The government enacted some programs to assist the participation of persons with disabilities in civic life. For example in 2018 Osun State launched a pilot program to allow persons with visual impairments to vote independently for the first time by using braille ballots.

In general, persons with HIV faced widespread stigma and discrimination. Persons with HIV and AIDS were often ostracized by the community, fired from their jobs, or cast away from family. During the year federal and state governments worked with international donors and NGOs to reduce stigma and change perceptions of persons living with HIV and AIDS. The government also worked to reduce hesitancy in HIV testing and treatment.

During the year LGBTQI+ persons reported harassment, threats, discrimination, and incidents of violence against them based on their real or perceived sexual orientation or gender identity according to the NGO The Initiative for Equal Rights. The NGO documented 520 human rights abuses based on real or perceived sexual orientation, gender expression, and sex characteristics during the year. Of these cases, more than 10 percent involved state actors. Invasion of privacy, arbitrary arrest, and unlawful detention were the most common abuses perpetrated by officers and other state actors. Blackmail, extortion, assault, and battery were the most common abuses perpetrated by nonstate actors.

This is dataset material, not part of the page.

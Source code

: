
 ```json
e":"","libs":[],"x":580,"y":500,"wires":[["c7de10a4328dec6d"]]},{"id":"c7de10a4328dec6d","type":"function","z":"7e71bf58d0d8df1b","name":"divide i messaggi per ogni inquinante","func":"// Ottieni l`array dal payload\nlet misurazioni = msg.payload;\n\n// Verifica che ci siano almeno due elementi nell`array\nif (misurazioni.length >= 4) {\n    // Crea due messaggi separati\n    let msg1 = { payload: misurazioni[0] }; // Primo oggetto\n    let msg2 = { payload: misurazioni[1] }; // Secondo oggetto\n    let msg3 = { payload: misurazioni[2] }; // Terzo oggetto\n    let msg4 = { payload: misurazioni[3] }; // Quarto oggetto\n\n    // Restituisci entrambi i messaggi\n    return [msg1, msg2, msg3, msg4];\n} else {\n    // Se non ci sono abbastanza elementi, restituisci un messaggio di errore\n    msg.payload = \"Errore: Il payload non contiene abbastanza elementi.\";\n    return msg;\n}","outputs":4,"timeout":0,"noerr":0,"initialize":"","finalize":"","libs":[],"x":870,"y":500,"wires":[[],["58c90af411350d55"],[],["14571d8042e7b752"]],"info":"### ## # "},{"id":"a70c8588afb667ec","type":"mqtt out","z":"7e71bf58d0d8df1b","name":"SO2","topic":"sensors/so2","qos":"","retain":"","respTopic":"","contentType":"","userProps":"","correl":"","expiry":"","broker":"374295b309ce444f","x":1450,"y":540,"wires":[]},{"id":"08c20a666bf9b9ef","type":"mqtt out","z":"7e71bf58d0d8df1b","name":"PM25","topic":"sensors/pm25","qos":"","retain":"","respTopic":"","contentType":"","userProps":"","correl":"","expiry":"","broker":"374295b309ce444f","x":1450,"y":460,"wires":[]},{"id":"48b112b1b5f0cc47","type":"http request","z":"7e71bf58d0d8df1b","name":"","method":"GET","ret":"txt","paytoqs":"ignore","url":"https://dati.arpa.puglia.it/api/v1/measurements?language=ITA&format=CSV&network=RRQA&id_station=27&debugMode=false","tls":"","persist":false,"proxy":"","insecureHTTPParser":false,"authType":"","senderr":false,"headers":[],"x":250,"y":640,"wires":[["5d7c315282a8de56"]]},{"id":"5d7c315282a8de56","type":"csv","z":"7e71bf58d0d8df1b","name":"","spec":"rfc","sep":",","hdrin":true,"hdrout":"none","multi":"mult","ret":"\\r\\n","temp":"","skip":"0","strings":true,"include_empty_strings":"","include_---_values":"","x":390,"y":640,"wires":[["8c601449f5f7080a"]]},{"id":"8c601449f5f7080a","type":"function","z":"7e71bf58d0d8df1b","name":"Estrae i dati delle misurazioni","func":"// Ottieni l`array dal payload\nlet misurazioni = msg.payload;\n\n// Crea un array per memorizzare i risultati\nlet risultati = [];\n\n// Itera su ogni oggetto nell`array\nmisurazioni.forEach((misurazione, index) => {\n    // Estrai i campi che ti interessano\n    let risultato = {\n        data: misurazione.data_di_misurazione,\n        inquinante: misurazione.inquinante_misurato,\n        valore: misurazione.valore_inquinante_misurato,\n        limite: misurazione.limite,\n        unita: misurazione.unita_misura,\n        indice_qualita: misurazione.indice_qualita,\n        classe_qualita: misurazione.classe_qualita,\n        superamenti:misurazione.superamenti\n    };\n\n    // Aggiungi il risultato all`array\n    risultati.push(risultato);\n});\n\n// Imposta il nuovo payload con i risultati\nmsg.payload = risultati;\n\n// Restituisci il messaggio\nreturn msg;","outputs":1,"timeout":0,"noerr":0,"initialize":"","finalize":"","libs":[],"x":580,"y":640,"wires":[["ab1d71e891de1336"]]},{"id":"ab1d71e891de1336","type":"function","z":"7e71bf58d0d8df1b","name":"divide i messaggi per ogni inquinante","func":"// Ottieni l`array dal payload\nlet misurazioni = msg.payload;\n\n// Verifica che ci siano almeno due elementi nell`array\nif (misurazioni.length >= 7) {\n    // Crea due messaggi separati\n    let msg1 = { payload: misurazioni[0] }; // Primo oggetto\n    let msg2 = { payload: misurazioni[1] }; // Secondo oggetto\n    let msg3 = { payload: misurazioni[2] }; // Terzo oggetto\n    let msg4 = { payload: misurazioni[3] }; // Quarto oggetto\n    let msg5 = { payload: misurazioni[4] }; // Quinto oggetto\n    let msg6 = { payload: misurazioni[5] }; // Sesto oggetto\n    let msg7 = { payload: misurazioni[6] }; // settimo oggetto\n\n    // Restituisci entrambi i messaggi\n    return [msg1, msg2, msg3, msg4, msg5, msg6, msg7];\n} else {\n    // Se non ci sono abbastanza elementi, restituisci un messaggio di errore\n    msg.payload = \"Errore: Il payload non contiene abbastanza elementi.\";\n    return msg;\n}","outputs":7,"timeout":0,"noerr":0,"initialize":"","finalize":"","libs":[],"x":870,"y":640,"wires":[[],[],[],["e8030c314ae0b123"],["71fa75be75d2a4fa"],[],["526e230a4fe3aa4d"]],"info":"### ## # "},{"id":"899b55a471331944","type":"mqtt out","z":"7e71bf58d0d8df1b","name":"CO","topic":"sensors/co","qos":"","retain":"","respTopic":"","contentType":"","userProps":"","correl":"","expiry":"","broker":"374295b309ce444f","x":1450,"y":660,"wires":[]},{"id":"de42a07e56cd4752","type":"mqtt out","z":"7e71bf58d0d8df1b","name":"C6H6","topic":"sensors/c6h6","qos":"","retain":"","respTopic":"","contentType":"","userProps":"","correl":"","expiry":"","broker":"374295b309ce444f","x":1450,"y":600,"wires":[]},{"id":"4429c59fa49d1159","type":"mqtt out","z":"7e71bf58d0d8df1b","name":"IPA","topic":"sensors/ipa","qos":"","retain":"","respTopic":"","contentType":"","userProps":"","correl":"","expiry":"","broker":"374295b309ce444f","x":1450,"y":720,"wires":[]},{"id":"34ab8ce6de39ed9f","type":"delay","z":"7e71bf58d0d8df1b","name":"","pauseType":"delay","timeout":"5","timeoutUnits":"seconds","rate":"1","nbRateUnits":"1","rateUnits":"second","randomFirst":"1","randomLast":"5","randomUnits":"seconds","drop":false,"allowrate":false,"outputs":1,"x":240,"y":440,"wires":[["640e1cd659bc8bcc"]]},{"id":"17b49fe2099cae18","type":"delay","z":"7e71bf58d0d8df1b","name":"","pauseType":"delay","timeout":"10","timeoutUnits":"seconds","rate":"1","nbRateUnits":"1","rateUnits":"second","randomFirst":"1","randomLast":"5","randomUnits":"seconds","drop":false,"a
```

According to the law, anyone convicted of entering into a same-sex marriage or civil union may be sentenced to up to 14 years’ imprisonment. The law also criminalizes the public show of same-sex “amorous affection.” In the 12 states that have adopted sharia, adults convicted of engaging in same-sex sexual conduct may be subject to execution by stoning. While sharia courts did not impose such sentences during the year, in July, five men in Kano State were arrested by the local hisbah board for allegedly engaging in homosexuality. There were no updates on their cases at year’s end.

The law effectively renders illegal all forms of activity supporting or promoting the rights of LGBTQI+ persons. Several NGOs provided legal advice and training in advocacy, media responsibility, and HIV and AIDS awareness to LGBTQI+ groups as well as safe havens for LGBTQI+ individuals.

LGBTQI+ persons persistently faced stigma, discrimination, and barriers to accessing basic health care. These included limiting physical access, challenges communicating with health-care providers, discriminatory or negative attitudes among health care workers, and high user fees.

Various reports indicated street mobs killed suspected criminals during the year. In most cases these mob actions did not result in arrests.

Ritualists who believed certain body parts confer mystical powers kidnapped and killed persons to harvest body parts for rituals and ceremonies. For example in May, Iniobong Umoren, a 20-year-old woman, was raped and killed in Akwa Ibom State by a man accused of ritual killings. He was arrested by police. The case remained pending at year’s end.

Members of both Christian and Muslim groups continued to report that some state and local government laws discriminated against them, including by limiting their rights to freedom of expression and assembly and to obtain government employment.

Persons born with albinism faced discrimination, were considered bad luck, and were sometimes abandoned at birth or killed for witchcraft purposes.